Sufficient hospitality staff is luckily not self-evident

Written by Wouter Verkerk. Published on
Wouter-Verkerk-blog-Sufficient-hospitality-staff-is-luckily-not-self-evident

Obviously, this week’s papers are reporting about the staff shortage in the hospitality again. Nearly every guest noticed that in person this weekend in way too many establishments; long waiting times, no hospitable approach and clumsy types without any catering experience. If they even showed up. Too little staff was present, and it was like fighting a running battle. In the kitchens it’s not much better, but fortunately, the guests rarely experience and see that. On the Belgian shore restaurants even advertise with signs saying: “A real Chef works here!” Which actually makes them stand out, because in many places an amateur is warming up pre-packed dishes.

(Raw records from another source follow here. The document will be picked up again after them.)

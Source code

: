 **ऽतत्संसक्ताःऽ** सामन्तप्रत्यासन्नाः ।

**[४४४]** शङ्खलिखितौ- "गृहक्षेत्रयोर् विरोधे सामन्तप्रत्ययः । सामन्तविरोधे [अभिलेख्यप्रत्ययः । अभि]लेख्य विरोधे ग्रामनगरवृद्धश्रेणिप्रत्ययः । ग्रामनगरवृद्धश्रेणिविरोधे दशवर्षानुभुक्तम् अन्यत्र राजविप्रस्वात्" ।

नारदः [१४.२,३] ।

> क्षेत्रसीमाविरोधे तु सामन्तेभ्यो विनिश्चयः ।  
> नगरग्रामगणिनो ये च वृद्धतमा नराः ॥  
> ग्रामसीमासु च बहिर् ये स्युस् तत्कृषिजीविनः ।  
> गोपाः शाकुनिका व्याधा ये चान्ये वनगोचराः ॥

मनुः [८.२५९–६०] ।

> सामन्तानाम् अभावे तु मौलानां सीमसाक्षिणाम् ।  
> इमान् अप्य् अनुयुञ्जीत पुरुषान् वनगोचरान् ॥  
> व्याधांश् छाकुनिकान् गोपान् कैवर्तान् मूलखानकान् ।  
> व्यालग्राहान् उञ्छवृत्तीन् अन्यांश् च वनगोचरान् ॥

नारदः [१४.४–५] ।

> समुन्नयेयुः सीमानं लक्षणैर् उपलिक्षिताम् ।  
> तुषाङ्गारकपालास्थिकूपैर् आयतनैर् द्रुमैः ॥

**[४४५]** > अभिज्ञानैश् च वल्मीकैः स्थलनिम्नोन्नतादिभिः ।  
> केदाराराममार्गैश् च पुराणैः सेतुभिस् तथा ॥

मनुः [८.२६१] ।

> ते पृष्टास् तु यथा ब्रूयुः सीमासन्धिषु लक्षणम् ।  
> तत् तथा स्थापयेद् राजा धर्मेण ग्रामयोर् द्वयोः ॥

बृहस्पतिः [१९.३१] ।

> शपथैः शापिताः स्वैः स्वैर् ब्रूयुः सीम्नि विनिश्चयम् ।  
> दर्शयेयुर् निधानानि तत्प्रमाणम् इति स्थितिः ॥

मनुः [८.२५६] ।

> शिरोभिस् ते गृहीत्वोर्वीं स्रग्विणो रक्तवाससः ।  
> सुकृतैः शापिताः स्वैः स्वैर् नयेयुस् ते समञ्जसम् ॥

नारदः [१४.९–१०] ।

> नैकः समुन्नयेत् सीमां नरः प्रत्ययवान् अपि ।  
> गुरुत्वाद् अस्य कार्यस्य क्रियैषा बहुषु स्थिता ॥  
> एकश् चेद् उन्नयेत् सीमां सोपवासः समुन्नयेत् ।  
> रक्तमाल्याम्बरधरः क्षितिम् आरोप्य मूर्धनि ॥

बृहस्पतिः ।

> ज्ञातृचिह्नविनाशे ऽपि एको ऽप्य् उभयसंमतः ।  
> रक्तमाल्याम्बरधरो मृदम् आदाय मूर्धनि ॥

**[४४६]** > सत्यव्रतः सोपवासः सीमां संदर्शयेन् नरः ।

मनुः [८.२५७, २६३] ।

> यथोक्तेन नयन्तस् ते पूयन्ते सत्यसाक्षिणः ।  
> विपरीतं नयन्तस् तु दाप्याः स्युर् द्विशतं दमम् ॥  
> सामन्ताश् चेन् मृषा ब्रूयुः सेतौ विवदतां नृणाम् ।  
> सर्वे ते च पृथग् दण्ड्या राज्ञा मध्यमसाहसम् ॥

Hospitality is way too cheap

I have said it a couple of times already; in a place where people actually enjoy their job, which shows, and they take good care of the guests, it doesn’t matter if a beer costs two bits more. That is exactly when you have enough margin to make life a lot easier for everyone, just by including the service in your selling price, rather than giving it away ‘for free’. Plenty of restaurants and other hospitality establishments are just way too cheap! In a place where employees are valued, get healthy and good food during their breaks, who get paid when it’s been a little less busy, who love the place and the guests and are not changing jobs because of a tenner more.

In the AD (Dutch paper), Mr Robèr Willemsen (Chairman of the Royal Dutch Hospitality Association) claims to know the reason there’s a shortage in people, he points at others;

,,The issue is large, while the number of vacancies in the hospitality keeps increasing, with at least 15 per cent in the upcoming years. More and more businesses are focussing on daytime operation, since this demand has increased. This development is good, but in the meantime is our main competitor. Why would you as a chef want to work during evenings and weekends, if you could also work during the week from 9 to 5? And students, who used to be the target group, they barely have time left for a side job due to the large study load. Next to that, the competition of the retail industry, also stores are looking for staff.”

Staff is NEVER self-evident

Of course, the things he mentions are causes for the shortage, but unfortunately, he disregards the responsibility of the entrepreneurs. It is absolutely not self-evident that people are dedicated to work for an employer. That is exactly where the problem is. Plenty of hospitality entrepreneurs think it should be an honour, perhaps even a part of nurture, a compliment, a gesture that they are so nice to offer someone a job. It is the other way around.
It is an honour that someone is willing to work for you! Because if something is currently NOT self-evident, it is the fact that people (would) like to work for you. This is ALWAYS something extremely valuable and as an employer you should treat this given ALWAYS very carefully. This fact is exactly the main concern that employers do not seem to be able to adopt to and the reason why it keeps occurring. It is something deeply rooted, just look at the average staff-meal in an establishment. Or at the outrageous overtime worked. It is not self-evident. People cannot persevere this! That is the reason annually 90.000 employees quit the hospitality industry, not because they take a job in retail.

Without your employees you are nowhere, that is clear now. Guests visit your establishment because of the nice people working there. And if there’s not enough of those nice people, guests will not spend enough! And there you are, as the owner of multiple places, mostly on the “wrong side of the bar”, the clock starts ticking, faster and faster. It is not self-evident to have enough staff. Never.

Temper

And to get back to the question of Robèr why you would want to work during evenings and weekends? Well, because that is the moment you are working the coolest job in the world, and most daytime hospitality doesn’t even come close! Oh, and by the way, with regards to those students, did you know that with TEMPER in two years’ time over 40.000 freelancers were added to the pile? Apparently, they did found the time.